EXERCISE: Skip all pictures, then copy the lines from the start of the data through the line with "In nearly all", keeping both ends.

[Stored data]

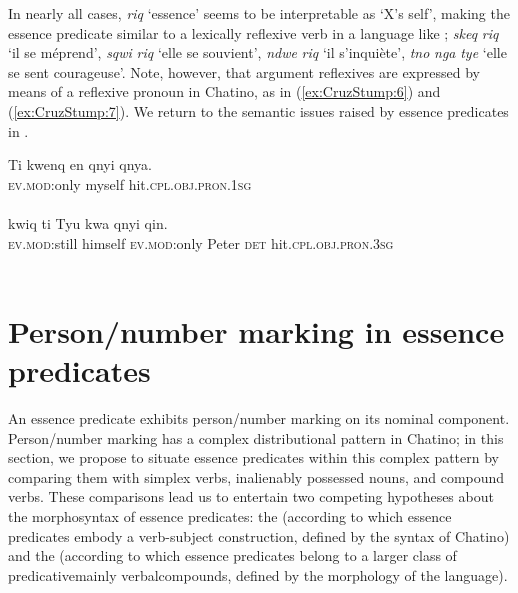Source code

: \documentclass[output=paper]{langsci/langscibook}
\begin{document}
 In nearly all cases, \emph{riq} `essence' seems to be interpretable as `X's self', making the essence predicate
similar to a lexically reflexive verb in a language like ; \emph{skeq} \emph{riq} `il se m\'eprend', \emph{sqwi} \emph{riq}
`elle se souvient', \emph{ndwe} \emph{riq} `il s'inqui\`ete', \emph{tno} \emph{nga} \emph{tye} `elle se sent courageuse'. Note, however,
that argument reflexives are expressed by means of a reflexive pronoun in Chatino, as in (\ref{ex:CruzStump:6}) and (\ref{ex:CruzStump:7}).  We return to the semantic issues raised by essence predicates in .

\ea \label{ex:CruzStump:6}\gll
 {{Ti} } {{kwenq} {en} } {{qnyi} }{qnya}.\\
 {\textsc{ev.mod}:only} {myself} {hit.\textsc{cpl.obj.pron.1sg}}\\
\\

\ex  \label{ex:CruzStump:7} {{kwiq} } {{ti}} {{Tyu}} {{kwa}} {{qnyi} }{qin}.\\
 {\textsc{ev.mod}:still} {himself} {\textsc{ev.mod}:only} {Peter} {\textsc{det}} {hit.\textsc{cpl.obj.pron.3sg}} \\
\\

\z



\section{Person/number marking in essence predicates}

An essence predicate exhibits person/number marking on its nominal component.  Person/number marking has a complex distributional pattern in Chatino; in this section, we propose to situate essence predicates within this complex pattern by comparing them with simplex verbs, inalienably possessed nouns, and compound verbs.  These comparisons lead us to entertain two competing hypotheses about the morphosyntax of essence predicates:  the  (according to which essence predicates embody a verb-subject construction, defined by the syntax of Chatino) and the  (according to which essence predicates belong to a larger class of predicative\textemdash mainly verbal\textemdash compounds, defined by the morphology of the language).
\end{document}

FINAL ANSWER:
Source code

: \documentclass[output=paper]{langsci/langscibook}
\begin{document}
 In nearly all cases, \emph{riq} `essence' seems to be interpretable as `X's self', making the essence predicate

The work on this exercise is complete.